Material provided: Begin

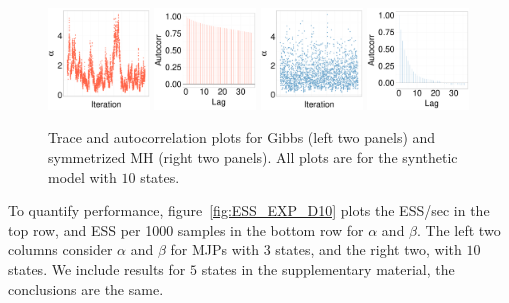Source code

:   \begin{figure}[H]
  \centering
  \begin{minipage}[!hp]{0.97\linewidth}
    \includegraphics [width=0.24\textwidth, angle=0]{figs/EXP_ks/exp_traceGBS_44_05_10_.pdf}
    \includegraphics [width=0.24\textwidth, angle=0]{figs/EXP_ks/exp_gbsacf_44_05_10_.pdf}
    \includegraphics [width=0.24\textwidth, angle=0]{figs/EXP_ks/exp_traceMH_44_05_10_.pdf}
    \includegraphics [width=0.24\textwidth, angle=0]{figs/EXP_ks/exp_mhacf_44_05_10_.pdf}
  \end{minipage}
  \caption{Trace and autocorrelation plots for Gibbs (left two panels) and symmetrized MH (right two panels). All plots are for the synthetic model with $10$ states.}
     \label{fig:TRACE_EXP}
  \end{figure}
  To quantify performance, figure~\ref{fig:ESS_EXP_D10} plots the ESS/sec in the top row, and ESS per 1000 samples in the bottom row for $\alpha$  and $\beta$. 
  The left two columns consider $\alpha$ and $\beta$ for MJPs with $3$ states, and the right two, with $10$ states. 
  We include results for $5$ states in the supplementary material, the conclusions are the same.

Material provided: End
Material provided: Begin

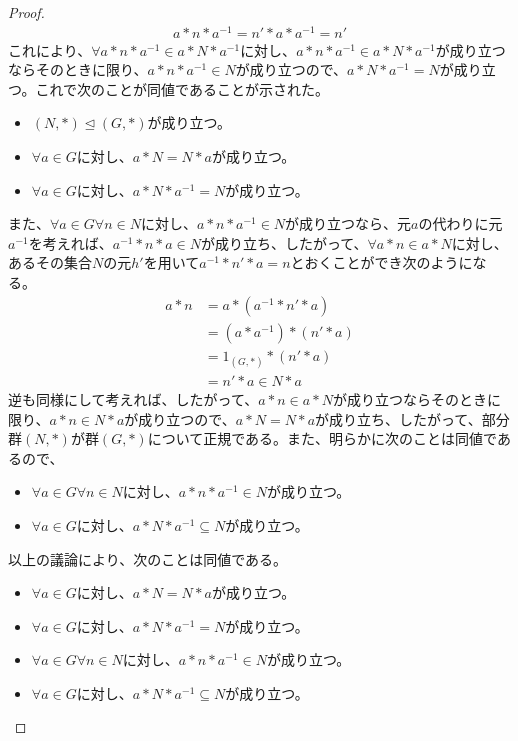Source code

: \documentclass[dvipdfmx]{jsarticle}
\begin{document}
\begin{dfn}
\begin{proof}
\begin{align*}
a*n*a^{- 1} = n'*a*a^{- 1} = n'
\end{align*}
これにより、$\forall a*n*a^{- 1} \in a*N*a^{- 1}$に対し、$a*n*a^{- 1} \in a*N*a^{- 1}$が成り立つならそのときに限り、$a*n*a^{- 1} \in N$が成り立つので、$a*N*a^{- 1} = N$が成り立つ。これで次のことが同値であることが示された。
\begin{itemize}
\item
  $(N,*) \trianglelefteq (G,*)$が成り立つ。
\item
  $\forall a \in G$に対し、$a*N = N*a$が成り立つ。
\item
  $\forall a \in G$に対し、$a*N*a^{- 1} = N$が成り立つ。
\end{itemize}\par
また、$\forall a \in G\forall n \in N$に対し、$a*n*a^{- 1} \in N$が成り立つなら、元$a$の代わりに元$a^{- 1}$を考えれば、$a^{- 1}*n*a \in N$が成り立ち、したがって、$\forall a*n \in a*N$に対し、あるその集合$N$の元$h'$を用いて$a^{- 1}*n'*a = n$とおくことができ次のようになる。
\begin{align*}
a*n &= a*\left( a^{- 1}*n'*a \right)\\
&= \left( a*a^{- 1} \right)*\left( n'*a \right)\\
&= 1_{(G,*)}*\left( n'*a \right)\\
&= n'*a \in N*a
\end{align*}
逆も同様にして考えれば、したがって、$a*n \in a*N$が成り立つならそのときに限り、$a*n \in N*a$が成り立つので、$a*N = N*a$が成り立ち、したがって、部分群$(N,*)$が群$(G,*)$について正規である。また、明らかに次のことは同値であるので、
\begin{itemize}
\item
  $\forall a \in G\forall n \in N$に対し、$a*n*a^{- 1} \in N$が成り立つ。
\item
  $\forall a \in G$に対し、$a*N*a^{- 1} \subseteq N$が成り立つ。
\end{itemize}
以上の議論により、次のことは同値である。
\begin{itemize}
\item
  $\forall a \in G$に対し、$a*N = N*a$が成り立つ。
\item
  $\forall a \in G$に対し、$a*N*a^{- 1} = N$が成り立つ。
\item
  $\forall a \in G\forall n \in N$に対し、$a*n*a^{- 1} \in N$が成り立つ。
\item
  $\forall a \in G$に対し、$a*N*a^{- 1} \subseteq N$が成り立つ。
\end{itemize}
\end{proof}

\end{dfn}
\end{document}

Material provided: End
Material provided: Begin

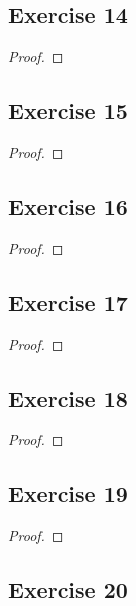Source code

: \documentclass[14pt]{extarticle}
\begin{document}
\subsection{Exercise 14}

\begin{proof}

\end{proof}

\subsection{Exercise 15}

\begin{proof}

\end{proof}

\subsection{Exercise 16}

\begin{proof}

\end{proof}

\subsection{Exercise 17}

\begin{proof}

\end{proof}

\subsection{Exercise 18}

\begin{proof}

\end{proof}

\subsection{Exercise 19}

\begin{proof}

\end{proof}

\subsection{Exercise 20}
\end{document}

Material provided: End

Go through the material above, and wherever a line contains the string "Exercise", return it.

\subsection{Exercise 14}
\subsection{Exercise 15}
\subsection{Exercise 16}
\subsection{Exercise 17}
\subsection{Exercise 18}
\subsection{Exercise 19}
\subsection{Exercise 20}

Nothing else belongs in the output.